Exercise description
Leaving the pictures aside, reproduce the data in full and word for word.

Supplied material
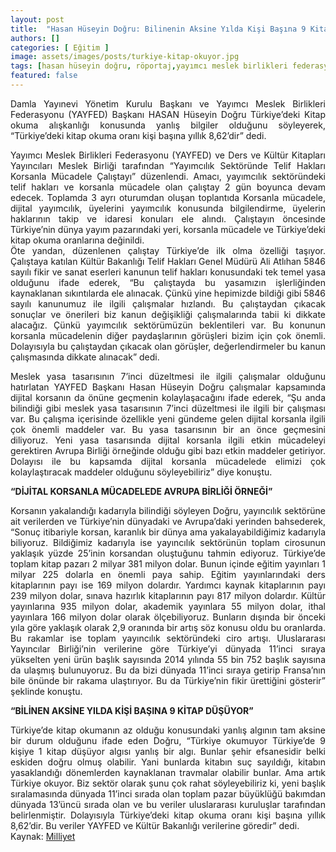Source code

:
 ```yaml
---
layout: post
title:  "Hasan Hüseyin Doğru: Bilinenin Aksine Yılda Kişi Başına 9 Kitap Düşüyor"
authors: []
categories: [ Eğitim ]
image: assets/images/posts/turkiye-kitap-okuyor.jpg
tags: [hasan hüseyin doğru, röportaj,yayımcı meslek birlikleri federasyonu]
featured: false
---
```

<p style="text-align: justify;">
  Damla Yayınevi Yönetim Kurulu Başkanı ve Yayımcı Meslek Birlikleri Federasyonu (YAYFED) Başkanı HASAN Hüseyin Doğru Türkiye’deki Kitap okuma alışkanlığı konusunda yanlış bilgiler olduğunu söyleyerek, “Türkiye’deki kitap okuma oranı kişi başına yıllık 8,62’dir” dedi.
</p>

<p style="text-align: justify;">
  Yayımcı Meslek Birlikleri Federasyonu (YAYFED) ve Ders ve Kültür Kitapları Yayıncıları Meslek Birliği tarafından “Yayımcılık Sektöründe Telif Hakları Korsanla Mücadele Çalıştayı” düzenlendi. Amacı, yayımcılık sektöründeki telif hakları ve korsanla mücadele olan çalıştay 2 gün boyunca devam edecek. Toplamda 3 ayrı oturumdan oluşan toplantıda Korsanla mücadele, dijital yayımcılık, üyelerini yayımcılık konusunda bilgilendirme, üyelerin haklarının takip ve idaresi konuları ele alındı. Çalıştayın öncesinde Türkiye’nin dünya yayım pazarındaki yeri, korsanla mücadele ve Türkiye’deki kitap okuma oranlarına değinildi.<br /> Öte yandan, düzenlenen çalıştay Türkiye’de ilk olma özelliği taşıyor. Çalıştaya katılan Kültür Bakanlığı Telif Hakları Genel Müdürü Ali Atlıhan 5846 sayılı fikir ve sanat eserleri kanunun telif hakları konusundaki tek temel yasa olduğunu ifade ederek, “Bu çalıştayda bu yasamızın işlerliğinden kaynaklanan sıkıntılarda ele alınacak. Çünkü yine hepimizde bildiği gibi 5846 sayılı kanunumuz ile ilgili çalışmalar hızlandı. Bu çalıştaydan çıkacak sonuçlar ve önerileri biz kanun değişikliği çalışmalarında tabii ki dikkate alacağız. Çünkü yayımcılık sektörümüzün beklentileri var. Bu konunun korsanla mücadelenin diğer paydaşlarının görüşleri bizim için çok önemli. Dolayısıyla bu çalıştaydan çıkacak olan görüşler, değerlendirmeler bu kanun çalışmasında dikkate alınacak” dedi.
</p>

<p style="text-align: justify;">
  Meslek yasa tasarısının 7’inci düzeltmesi ile ilgili çalışmalar olduğunu hatırlatan YAYFED Başkanı Hasan Hüseyin Doğru çalışmalar kapsamında dijital korsanın da önüne geçmenin kolaylaşacağını ifade ederek, “Şu anda bilindiği gibi meslek yasa tasarısının 7’inci düzeltmesi ile ilgili bir çalışması var. Bu çalışma içerisinde özellikle yeni gündeme gelen dijital korsanla ilgili çok önemli maddeler var. Bu yasa tasarısının bir an önce geçmesini diliyoruz. Yeni yasa tasarısında dijital korsanla ilgili etkin mücadeleyi gerektiren Avrupa Birliği örneğinde olduğu gibi bazı etkin maddeler getiriyor. Dolayısı ile bu kapsamda dijital korsanla mücadelede elimizi çok kolaylaştıracak maddeler olduğunu söyleyebiliriz” diye konuştu.
</p>

<p style="text-align: justify;">
  <strong>“DİJİTAL KORSANLA MÜCADELEDE AVRUPA BİRLİĞİ ÖRNEĞİ”</strong>
</p>

<p style="text-align: justify;">
  Korsanın yakalandığı kadarıyla bilindiği söyleyen Doğru, yayıncılık sektörüne ait verilerden ve Türkiye’nin dünyadaki ve Avrupa’daki yerinden bahsederek, “Sonuç itibariyle korsan, karanlık bir dünya ama yakalayabildiğimiz kadarıyla biliyoruz. Bildiğimiz kadarıyla ise yayıncılık sektörünün toplam cirosunun yaklaşık yüzde 25’inin korsandan oluştuğunu tahmin ediyoruz. Türkiye’de toplam kitap pazarı 2 milyar 381 milyon dolar. Bunun içinde eğitim yayınları 1 milyar 225 dolarla en önemli paya sahip. Eğitim yayınlarındaki ders kitaplarının payı ise 169 milyon dolardır. Yardımcı kaynak kitaplarının payı 239 milyon dolar, sınava hazırlık kitaplarının payı 817 milyon dolardır. Kültür yayınlarına 935 milyon dolar, akademik yayınlara 55 milyon dolar, ithal yayınlara 166 milyon dolar olarak ölçebiliyoruz. Bunların dışında bir önceki yıla göre yaklaşık olarak 2,9 oranında bir artış söz konusu oldu bu oranlarda. Bu rakamlar ise toplam yayıncılık sektöründeki ciro artışı. Uluslararası Yayıncılar Birliği’nin verilerine göre Türkiye’yi dünyada 11’inci sıraya yükselten yeni ürün başlık sayısında 2014 yılında 55 bin 752 başlık sayısına da ulaşmış bulunuyoruz. Bu da bizi dünyada 11’inci sıraya getirip Fransa’nın bile önünde bir rakama ulaştırıyor. Bu da Türkiye’nin fikir ürettiğini gösterir” şeklinde konuştu.
</p>

<p style="text-align: justify;">
  <strong>“BİLİNEN AKSİNE YILDA KİŞİ BAŞINA 9 KİTAP DÜŞÜYOR”</strong>
</p>

<p style="text-align: justify;">
  Türkiye’de kitap okumanın az olduğu konusundaki yanlış algının tam aksine bir durum olduğunu ifade eden Doğru, “Türkiye okumuyor Türkiye’de 9 kişiye 1 kitap düşüyor algısı yanlış bir algı. Bunlar şehir efsanesidir belki eskiden doğru olmuş olabilir. Yani bunlarda kitabın suç sayıldığı, kitabın yasaklandığı dönemlerden kaynaklanan travmalar olabilir bunlar. Ama artık Türkiye okuyor. Biz sektör olarak şunu çok rahat söyleyebiliriz ki, yeni başlık sıralamasında dünyada 11’inci sırada olan toplam pazar büyüklüğü bakımdan dünyada 13’üncü sırada olan ve bu veriler uluslararası kuruluşlar tarafından belirlenmiştir. Dolayısıyla Türkiye’deki kitap okuma oranı kişi başına yıllık 8,62’dir. Bu veriler YAYFED ve Kültür Bakanlığı verilerine göredir” dedi.<br /> Kaynak: <a href="http://www.milliyet.com.tr/bilinenin-aksine-turkiye-kitap-okuyor-istanbul-yerelhaber-1109639/im" target="_blank">Milliyet</a>
</p>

Your response
Source code

:
 ```yaml
---
layout: post
title:  "Hasan Hüseyin Doğru: Bilinenin Aksine Yılda Kişi Başına 9 Kitap Düşüyor"
authors: []
categories: [ Eğitim ]
image: assets/images/posts/turkiye-kitap-okuyor.jpg
tags: [hasan hüseyin doğru, röportaj,yayımcı meslek birlikleri federasyonu]
featured: false
---
```

<p style="text-align: justify;">
  Damla Yayınevi Yönetim Kurulu Başkanı ve Yayımcı Meslek Birlikleri Federasyonu (YAYFED) Başkanı HASAN Hüseyin Doğru Türkiye’deki Kitap okuma alışkanlığı konusunda yanlış bilgiler olduğunu söyleyerek, “Türkiye’deki kitap okuma oranı kişi başına yıllık 8,62’dir” dedi.
</p>

<p style="text-align: justify;">
  Yayımcı Meslek Birlikleri Federasyonu (YAYFED) ve Ders ve Kültür Kitapları Yayıncıları Meslek Birliği tarafından “Yayımcılık Sektöründe Telif Hakları Korsanla Mücadele Çalıştayı” düzenlendi. Amacı, yayımcılık sektöründeki telif hakları ve korsanla mücadele olan çalıştay 2 gün boyunca devam edecek. Toplamda 3 ayrı oturumdan oluşan toplantıda Korsanla mücadele, dijital yayımcılık, üyelerini yayımcılık konusunda bilgilendirme, üyelerin haklarının takip ve idaresi konuları ele alındı. Çalıştayın öncesinde Türkiye’nin dünya yayım pazarındaki yeri, korsanla mücadele ve Türkiye’deki kitap okuma oranlarına değinildi.<br /> Öte yandan, düzenlenen çalıştay Türkiye’de ilk olma özelliği taşıyor. Çalıştaya katılan Kültür Bakanlığı Telif Hakları Genel Müdürü Ali Atlıhan 5846 sayılı fikir ve sanat eserleri kanunun telif hakları konusundaki tek temel yasa olduğunu ifade ederek, “Bu çalıştayda bu yasamızın işlerliğinden kaynaklanan sıkıntılarda ele alınacak. Çünkü yine hepimizde bildiği gibi 5846 sayılı kanunumuz ile ilgili çalışmalar hızlandı. Bu çalıştaydan çıkacak sonuçlar ve önerileri biz kanun değişikliği çalışmalarında tabii ki dikkate alacağız. Çünkü yayımcılık sektörümüzün beklentileri var. Bu konunun korsanla mücadelenin diğer paydaşlarının görüşleri bizim için çok önemli. Dolayısıyla bu çalıştaydan çıkacak olan görüşler, değerlendirmeler bu kanun çalışmasında dikkate alınacak” dedi.
</p>

<p style="text-align: justify;">
  Meslek yasa tasarısının 7’inci düzeltmesi ile ilgili çalışmalar olduğunu hatırlatan YAYFED Başkanı Hasan Hüseyin Doğru çalışmalar kapsamında dijital korsanın da önüne geçmenin kolaylaşacağını ifade ederek, “Şu anda bilindiği gibi meslek yasa tasarısının 7’inci düzeltmesi ile ilgili bir çalışması var. Bu çalışma içerisinde özellikle yeni gündeme gelen dijital korsanla ilgili çok önemli maddeler var. Bu yasa tasarısının bir an önce geçmesini diliyoruz. Yeni yasa tasarısında dijital korsanla ilgili etkin mücadeleyi gerektiren Avrupa Birliği örneğinde olduğu gibi bazı etkin maddeler getiriyor. Dolayısı ile bu kapsamda dijital korsanla mücadelede elimizi çok kolaylaştıracak maddeler olduğunu söyleyebiliriz” diye konuştu.
</p>

<p style="text-align: justify;">
  <strong>“DİJİTAL KORSANLA MÜCADELEDE AVRUPA BİRLİĞİ ÖRNEĞİ”</strong>
</p>

<p style="text-align: justify;">
  Korsanın yakalandığı kadarıyla bilindiği söyleyen Doğru, yayıncılık sektörüne ait verilerden ve Türkiye’nin dünyadaki ve Avrupa’daki yerinden bahsederek, “Sonuç itibariyle korsan, karanlık bir dünya ama yakalayabildiğimiz kadarıyla biliyoruz. Bildiğimiz kadarıyla ise yayıncılık sektörünün toplam cirosunun yaklaşık yüzde 25’inin korsandan oluştuğunu tahmin ediyoruz. Türkiye’de toplam kitap pazarı 2 milyar 381 milyon dolar. Bunun içinde eğitim yayınları 1 milyar 225 dolarla en önemli paya sahip. Eğitim yayınlarındaki ders kitaplarının payı ise 169 milyon dolardır. Yardımcı kaynak kitaplarının payı 239 milyon dolar, sınava hazırlık kitaplarının payı 817 milyon dolardır. Kültür yayınlarına 935 milyon dolar, akademik yayınlara 55 milyon dolar, ithal yayınlara 166 milyon dolar olarak ölçebiliyoruz. Bunların dışında bir önceki yıla göre yaklaşık olarak 2,9 oranında bir artış söz konusu oldu bu oranlarda. Bu rakamlar ise toplam yayıncılık sektöründeki ciro artışı. Uluslararası Yayıncılar Birliği’nin verilerine göre Türkiye’yi dünyada 11’inci sıraya yükselten yeni ürün başlık sayısında 2014 yılında 55 bin 752 başlık sayısına da ulaşmış bulunuyoruz. Bu da bizi dünyada 11’inci sıraya getirip Fransa’nın bile önünde bir rakama ulaştırıyor. Bu da Türkiye’nin fikir ürettiğini gösterir” şeklinde konuştu.
</p>

<p style="text-align: justify;">
  <strong>“BİLİNEN AKSİNE YILDA KİŞİ BAŞINA 9 KİTAP DÜŞÜYOR”</strong>
</p>

<p style="text-align: justify;">
  Türkiye’de kitap okumanın az olduğu konusundaki yanlış algının tam aksine bir durum olduğunu ifade eden Doğru, “Türkiye okumuyor Türkiye’de 9 kişiye 1 kitap düşüyor algısı yanlış bir algı. Bunlar şehir efsanesidir belki eskiden doğru olmuş olabilir. Yani bunlarda kitabın suç sayıldığı, kitabın yasaklandığı dönemlerden kaynaklanan travmalar olabilir bunlar. Ama artık Türkiye okuyor. Biz sektör olarak şunu çok rahat söyleyebiliriz ki, yeni başlık sıralamasında dünyada 11’inci sırada olan toplam pazar büyüklüğü bakımdan dünyada 13’üncü sırada olan ve bu veriler uluslararası kuruluşlar tarafından belirlenmiştir. Dolayısıyla Türkiye’deki kitap okuma oranı kişi başına yıllık 8,62’dir. Bu veriler YAYFED ve Kültür Bakanlığı verilerine göredir” dedi.<br /> Kaynak: <a href="http://www.milliyet.com.tr/bilinenin-aksine-turkiye-kitap-okuyor-istanbul-yerelhaber-1109639/im" target="_blank">Milliyet</a>
</p>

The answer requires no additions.